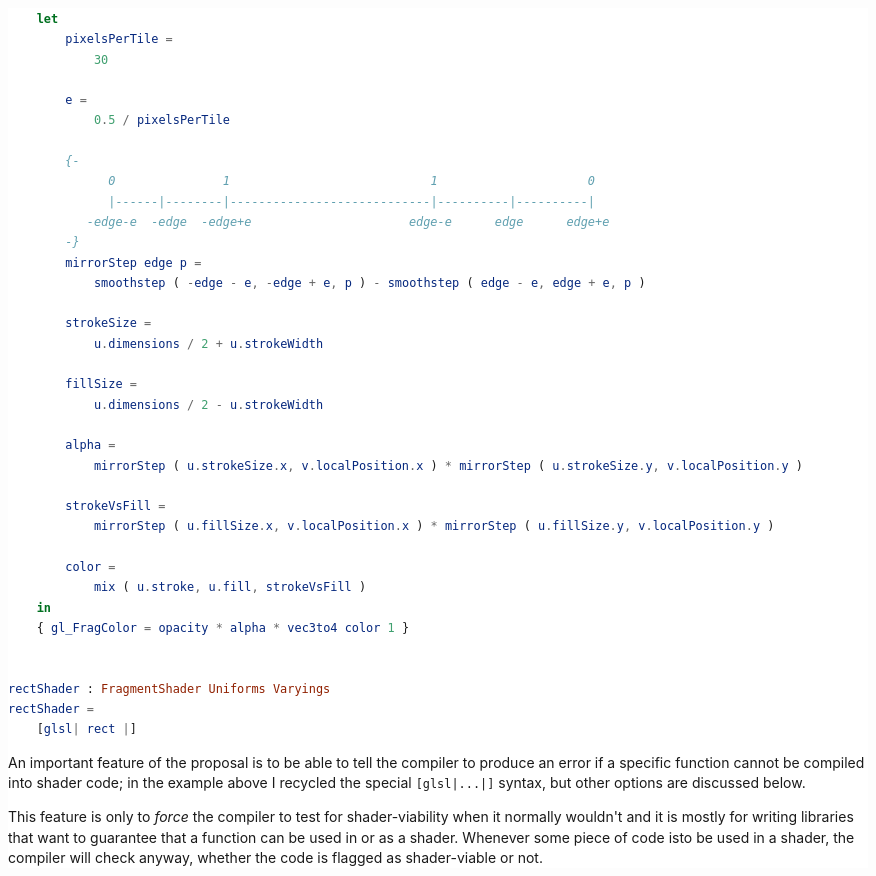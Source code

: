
 ```elm
    let
        pixelsPerTile =
            30

        e =
            0.5 / pixelsPerTile

        {-
              0               1                            1                     0
              |------|--------|----------------------------|----------|----------|
           -edge-e  -edge  -edge+e                      edge-e      edge      edge+e
        -}
        mirrorStep edge p =
            smoothstep ( -edge - e, -edge + e, p ) - smoothstep ( edge - e, edge + e, p )

        strokeSize =
            u.dimensions / 2 + u.strokeWidth

        fillSize =
            u.dimensions / 2 - u.strokeWidth

        alpha =
            mirrorStep ( u.strokeSize.x, v.localPosition.x ) * mirrorStep ( u.strokeSize.y, v.localPosition.y )

        strokeVsFill =
            mirrorStep ( u.fillSize.x, v.localPosition.x ) * mirrorStep ( u.fillSize.y, v.localPosition.y )

        color =
            mix ( u.stroke, u.fill, strokeVsFill )
    in
    { gl_FragColor = opacity * alpha * vec3to4 color 1 }


rectShader : FragmentShader Uniforms Varyings
rectShader =
    [glsl| rect |]
```

An important feature of the proposal is to be able to tell the compiler to produce an error if a specific
function cannot be compiled into shader code; in the example above I recycled the special `[glsl|...|]`
syntax, but other options are discussed below.

This feature is only to *force* the compiler to test for shader-viability when it normally wouldn't and
it is mostly for writing libraries that want to guarantee that a function can be used in or as a shader.
Whenever some piece of code isto be used in a shader, the compiler will check anyway, whether the code
is flagged as shader-viable or not.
========
WHAT THE TASK ASKS. Give only the number of lines in the data that hold the string "alpha".

RESPONSE AREA. 2